Household resource allocation in India is not just a pragmatic and calculative exercise, it also involves multi-layered tacit and explicit contestation, bargaining and negotiations that occur at the intersection of social norms, economic class, caste, gender, age, and productive status within the family.
This multi-methods study uses illustrative narratives to provide valuable insights into socio-cultural factors and dynamics shaping healthcare-related spending choices and decisions within households in India.
The stories illustrate how various notions such as being healthy or unwell, if unwell, for whom, how much, when one should intervene, the choice of healthcare, and the expenditure on healthcare are driven by social and cultural explanatory antecedents. While the stories highlight the importance of social and cultural factors in understanding household resource allocation, they also reveal that factors like social and gender norms do not exert causal effects themselves. The stories show that causal effects emerge and manifest at the intersection of other structural forces viz economic class, caste, gender, age, and productive status, to both constrain and enable human agency and decisions. They ultimately also expose how an entrenched patriarchy underpins these causal processes.
The stories spotlight how the decision-making processes within this economy of the family are negotiated and “dialogic (rather than monologic) in construction”: dialogic in the sense that it is framed in terms of a set of moral dilemmas and contradictions”, and how the intra-household contestation and grappling with these dilemmas and contradictions is underpinned by an imagined patriarchal ideal type of an Indian family and “a ‘traditional’ and culturally authentic form of Indian family life.

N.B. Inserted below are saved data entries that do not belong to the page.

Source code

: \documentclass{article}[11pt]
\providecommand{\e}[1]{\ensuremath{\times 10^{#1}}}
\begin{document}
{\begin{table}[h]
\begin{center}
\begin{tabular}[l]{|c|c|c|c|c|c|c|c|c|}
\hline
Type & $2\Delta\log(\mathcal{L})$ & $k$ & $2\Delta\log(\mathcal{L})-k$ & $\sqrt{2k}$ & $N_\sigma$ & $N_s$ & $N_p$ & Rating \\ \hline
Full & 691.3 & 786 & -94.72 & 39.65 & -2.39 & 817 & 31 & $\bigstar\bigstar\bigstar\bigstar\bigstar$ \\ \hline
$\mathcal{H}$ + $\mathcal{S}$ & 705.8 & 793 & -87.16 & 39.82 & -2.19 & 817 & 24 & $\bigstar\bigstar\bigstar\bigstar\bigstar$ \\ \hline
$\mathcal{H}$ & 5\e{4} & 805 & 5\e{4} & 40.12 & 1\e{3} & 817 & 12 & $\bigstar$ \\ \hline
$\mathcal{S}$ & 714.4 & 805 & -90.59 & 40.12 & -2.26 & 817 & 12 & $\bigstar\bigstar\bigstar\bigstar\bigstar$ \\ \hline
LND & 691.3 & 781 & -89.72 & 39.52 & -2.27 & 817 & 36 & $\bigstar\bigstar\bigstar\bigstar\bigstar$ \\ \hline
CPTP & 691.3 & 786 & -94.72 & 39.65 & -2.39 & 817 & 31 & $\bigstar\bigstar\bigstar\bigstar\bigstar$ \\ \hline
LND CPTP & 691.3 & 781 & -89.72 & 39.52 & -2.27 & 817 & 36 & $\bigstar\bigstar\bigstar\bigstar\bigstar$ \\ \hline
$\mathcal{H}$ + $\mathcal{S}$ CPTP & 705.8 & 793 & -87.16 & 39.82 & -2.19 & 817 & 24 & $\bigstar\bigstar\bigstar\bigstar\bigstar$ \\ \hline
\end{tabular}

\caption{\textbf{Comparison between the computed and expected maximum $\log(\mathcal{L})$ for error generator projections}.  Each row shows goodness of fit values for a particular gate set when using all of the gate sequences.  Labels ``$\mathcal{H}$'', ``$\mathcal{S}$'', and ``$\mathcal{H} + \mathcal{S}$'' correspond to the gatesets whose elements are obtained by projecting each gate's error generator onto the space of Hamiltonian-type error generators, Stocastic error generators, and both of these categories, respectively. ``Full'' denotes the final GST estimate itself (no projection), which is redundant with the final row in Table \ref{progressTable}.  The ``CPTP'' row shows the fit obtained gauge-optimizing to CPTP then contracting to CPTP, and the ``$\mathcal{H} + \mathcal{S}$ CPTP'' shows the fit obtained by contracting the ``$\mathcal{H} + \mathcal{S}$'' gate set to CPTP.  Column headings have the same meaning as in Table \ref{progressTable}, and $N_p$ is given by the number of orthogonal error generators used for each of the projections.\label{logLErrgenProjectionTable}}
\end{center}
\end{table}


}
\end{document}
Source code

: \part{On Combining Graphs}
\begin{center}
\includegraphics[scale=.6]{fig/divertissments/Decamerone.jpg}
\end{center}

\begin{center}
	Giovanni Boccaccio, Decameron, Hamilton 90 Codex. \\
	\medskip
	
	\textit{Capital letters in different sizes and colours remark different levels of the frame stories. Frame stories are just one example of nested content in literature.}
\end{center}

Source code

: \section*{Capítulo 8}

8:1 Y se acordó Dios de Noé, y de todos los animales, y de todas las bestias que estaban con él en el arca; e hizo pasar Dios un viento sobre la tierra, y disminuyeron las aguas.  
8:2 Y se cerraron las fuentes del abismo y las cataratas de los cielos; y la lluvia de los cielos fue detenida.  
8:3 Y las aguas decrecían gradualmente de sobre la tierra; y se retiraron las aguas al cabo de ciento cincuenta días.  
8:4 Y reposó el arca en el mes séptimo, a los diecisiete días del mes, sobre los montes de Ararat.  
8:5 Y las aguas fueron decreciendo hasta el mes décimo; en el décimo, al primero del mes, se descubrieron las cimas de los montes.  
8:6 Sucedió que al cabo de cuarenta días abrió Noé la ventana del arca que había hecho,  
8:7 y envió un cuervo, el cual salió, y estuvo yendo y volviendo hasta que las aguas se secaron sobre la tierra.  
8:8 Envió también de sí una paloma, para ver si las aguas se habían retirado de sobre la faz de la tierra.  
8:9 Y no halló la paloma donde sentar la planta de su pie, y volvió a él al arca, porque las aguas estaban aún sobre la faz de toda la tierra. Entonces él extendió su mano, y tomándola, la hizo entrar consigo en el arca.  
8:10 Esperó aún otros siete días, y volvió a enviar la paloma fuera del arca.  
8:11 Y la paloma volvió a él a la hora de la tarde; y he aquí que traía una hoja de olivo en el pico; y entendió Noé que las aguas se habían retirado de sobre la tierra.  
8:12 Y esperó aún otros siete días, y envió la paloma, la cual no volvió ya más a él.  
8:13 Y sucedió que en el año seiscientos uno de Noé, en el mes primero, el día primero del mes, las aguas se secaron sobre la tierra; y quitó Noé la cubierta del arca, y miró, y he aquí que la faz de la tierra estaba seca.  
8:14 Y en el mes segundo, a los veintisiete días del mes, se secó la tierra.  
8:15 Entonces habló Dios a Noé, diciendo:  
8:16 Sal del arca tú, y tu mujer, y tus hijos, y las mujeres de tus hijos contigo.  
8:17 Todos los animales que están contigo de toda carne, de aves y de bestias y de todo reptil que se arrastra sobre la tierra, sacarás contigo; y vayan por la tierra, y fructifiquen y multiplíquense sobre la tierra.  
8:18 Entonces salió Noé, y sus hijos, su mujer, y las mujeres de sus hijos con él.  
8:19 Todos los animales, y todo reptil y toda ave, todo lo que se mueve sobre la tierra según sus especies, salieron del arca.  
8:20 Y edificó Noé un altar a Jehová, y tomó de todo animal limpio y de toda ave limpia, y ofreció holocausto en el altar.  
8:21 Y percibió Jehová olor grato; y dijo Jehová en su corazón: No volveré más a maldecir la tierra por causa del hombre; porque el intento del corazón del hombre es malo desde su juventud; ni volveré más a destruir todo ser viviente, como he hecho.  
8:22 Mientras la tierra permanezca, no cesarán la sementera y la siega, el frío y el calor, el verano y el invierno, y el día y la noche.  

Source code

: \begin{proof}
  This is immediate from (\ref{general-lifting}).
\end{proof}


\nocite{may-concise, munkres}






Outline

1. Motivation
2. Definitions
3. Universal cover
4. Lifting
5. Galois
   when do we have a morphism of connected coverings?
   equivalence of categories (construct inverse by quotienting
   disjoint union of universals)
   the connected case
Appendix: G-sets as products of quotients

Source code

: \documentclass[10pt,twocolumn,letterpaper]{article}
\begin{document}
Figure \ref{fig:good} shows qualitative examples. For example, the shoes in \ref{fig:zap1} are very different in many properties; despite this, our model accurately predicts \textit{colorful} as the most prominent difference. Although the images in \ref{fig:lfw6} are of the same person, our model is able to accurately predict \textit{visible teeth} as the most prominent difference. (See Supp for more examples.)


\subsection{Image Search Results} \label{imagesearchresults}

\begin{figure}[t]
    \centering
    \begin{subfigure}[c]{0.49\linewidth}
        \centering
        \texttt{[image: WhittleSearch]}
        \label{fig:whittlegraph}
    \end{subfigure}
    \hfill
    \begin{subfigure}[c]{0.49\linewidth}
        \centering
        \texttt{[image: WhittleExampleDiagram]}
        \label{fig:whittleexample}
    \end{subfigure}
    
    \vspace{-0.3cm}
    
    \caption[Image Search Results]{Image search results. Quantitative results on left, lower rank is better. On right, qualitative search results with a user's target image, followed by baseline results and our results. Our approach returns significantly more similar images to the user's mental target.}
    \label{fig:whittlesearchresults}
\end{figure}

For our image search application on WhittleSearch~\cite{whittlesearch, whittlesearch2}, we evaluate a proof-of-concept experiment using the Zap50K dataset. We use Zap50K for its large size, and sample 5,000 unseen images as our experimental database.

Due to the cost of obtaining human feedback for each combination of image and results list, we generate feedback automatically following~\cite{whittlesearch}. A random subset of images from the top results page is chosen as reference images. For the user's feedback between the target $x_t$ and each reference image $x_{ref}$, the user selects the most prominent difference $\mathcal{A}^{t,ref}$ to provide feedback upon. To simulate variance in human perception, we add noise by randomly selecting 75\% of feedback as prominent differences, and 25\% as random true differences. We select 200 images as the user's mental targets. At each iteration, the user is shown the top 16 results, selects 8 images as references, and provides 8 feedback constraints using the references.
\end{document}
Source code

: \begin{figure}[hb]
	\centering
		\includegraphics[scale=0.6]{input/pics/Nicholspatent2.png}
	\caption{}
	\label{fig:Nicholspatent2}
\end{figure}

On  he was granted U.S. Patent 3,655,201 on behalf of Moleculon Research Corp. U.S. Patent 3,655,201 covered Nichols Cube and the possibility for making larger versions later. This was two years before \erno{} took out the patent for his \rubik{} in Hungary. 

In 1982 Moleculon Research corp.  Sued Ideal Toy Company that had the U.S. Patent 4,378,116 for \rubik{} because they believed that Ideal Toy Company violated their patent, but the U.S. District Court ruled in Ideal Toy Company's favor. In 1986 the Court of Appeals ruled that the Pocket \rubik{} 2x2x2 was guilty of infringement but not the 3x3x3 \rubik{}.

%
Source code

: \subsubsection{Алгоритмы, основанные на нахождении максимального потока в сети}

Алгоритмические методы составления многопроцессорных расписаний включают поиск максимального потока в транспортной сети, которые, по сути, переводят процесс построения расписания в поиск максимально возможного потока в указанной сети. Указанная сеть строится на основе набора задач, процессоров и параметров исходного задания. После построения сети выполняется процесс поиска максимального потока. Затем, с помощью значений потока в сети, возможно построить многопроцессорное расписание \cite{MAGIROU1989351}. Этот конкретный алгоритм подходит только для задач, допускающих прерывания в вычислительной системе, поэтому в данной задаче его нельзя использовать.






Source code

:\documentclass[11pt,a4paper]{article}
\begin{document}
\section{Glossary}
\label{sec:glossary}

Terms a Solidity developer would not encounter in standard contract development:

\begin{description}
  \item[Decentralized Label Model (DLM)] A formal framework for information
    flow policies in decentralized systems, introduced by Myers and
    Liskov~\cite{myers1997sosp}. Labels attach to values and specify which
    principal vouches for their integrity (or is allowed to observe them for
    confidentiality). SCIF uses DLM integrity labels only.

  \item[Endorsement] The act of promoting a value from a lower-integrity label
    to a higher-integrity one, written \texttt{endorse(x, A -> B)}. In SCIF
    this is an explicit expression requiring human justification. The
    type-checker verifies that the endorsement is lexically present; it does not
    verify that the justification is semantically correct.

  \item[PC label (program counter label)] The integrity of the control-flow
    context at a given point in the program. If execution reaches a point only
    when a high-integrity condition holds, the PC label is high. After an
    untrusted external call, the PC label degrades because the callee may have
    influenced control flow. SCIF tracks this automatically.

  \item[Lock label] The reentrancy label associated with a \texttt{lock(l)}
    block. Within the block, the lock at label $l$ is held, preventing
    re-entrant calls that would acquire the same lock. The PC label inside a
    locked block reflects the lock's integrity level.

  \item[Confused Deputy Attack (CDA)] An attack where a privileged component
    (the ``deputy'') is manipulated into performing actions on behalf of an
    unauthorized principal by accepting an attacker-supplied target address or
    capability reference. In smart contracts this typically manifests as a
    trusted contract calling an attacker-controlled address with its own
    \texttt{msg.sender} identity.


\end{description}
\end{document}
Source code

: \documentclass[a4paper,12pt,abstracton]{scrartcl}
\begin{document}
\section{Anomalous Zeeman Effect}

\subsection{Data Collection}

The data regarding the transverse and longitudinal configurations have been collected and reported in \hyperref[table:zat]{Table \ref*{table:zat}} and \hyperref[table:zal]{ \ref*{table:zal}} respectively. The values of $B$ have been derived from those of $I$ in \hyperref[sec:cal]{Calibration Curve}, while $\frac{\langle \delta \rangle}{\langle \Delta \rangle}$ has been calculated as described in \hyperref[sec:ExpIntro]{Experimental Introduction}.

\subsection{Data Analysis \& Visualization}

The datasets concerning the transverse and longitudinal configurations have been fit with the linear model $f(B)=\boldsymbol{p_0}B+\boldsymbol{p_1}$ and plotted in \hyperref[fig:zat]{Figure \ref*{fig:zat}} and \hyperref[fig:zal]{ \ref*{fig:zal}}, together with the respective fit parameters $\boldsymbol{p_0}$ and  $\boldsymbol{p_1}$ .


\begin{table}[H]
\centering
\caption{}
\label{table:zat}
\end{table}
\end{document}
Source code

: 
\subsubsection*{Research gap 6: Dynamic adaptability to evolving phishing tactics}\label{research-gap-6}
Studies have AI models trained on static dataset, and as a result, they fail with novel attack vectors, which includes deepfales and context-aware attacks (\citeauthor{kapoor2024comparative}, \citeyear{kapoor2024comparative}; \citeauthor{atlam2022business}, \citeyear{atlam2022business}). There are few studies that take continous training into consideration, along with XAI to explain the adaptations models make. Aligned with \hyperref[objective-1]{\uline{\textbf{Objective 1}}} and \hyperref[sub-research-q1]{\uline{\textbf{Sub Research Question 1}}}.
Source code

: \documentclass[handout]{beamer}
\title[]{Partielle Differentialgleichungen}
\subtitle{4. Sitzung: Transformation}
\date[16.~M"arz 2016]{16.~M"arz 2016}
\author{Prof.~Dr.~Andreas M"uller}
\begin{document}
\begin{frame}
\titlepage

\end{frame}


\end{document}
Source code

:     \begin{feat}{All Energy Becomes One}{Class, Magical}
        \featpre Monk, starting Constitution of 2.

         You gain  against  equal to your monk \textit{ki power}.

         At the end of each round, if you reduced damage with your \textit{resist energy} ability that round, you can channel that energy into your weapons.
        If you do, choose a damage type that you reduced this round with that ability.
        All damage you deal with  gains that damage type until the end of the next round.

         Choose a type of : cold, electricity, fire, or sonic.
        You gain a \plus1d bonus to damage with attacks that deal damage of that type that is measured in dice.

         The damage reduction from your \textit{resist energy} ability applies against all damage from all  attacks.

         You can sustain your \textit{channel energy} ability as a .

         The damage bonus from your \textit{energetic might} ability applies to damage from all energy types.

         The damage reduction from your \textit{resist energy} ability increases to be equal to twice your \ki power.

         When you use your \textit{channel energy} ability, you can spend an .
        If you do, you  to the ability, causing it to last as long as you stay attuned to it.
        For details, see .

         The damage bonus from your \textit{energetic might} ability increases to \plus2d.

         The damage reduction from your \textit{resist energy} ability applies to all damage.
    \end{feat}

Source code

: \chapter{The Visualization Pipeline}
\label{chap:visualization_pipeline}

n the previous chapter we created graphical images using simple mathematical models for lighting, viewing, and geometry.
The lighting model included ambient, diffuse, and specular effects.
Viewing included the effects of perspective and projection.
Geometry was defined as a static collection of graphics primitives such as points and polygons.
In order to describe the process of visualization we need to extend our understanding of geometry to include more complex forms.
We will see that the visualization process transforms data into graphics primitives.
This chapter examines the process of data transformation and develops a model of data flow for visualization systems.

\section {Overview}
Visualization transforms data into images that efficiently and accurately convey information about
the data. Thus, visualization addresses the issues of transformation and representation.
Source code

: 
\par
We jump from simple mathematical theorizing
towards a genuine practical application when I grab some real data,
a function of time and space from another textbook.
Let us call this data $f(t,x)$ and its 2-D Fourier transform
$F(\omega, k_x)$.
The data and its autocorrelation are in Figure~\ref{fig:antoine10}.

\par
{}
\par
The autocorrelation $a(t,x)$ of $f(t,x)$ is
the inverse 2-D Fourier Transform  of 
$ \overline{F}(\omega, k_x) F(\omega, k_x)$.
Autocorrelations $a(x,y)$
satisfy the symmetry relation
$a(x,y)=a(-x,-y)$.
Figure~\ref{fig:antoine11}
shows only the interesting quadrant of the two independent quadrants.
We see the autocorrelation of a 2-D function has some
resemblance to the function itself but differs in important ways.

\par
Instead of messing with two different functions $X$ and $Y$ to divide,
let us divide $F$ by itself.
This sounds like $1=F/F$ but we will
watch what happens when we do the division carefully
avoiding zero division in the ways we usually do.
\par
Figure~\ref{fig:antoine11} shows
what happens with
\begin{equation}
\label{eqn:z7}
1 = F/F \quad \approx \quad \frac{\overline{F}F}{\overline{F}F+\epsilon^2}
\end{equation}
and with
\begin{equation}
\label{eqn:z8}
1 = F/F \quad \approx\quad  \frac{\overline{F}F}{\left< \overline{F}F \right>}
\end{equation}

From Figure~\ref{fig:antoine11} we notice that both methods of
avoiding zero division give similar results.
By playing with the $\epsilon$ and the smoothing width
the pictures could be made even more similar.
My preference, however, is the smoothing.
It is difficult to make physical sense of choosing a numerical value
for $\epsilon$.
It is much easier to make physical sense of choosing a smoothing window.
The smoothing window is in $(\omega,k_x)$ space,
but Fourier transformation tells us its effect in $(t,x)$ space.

They also reveal that not only do social norms play crucial roles in setting the limits to intra-household contestation, negotiation, and bargaining, they also circumscribe individual power and how bargaining and contestation happens within the economy of the family – the moral economy of the family. Our findings reveal that these resource allocations decisions and decision-making processes are not only shaped by and negotiated at the intersection of competing social norms and moral imperatives, but these decisions also reproduce, reiterate, and maintain the very social norms that produce them, often problematically.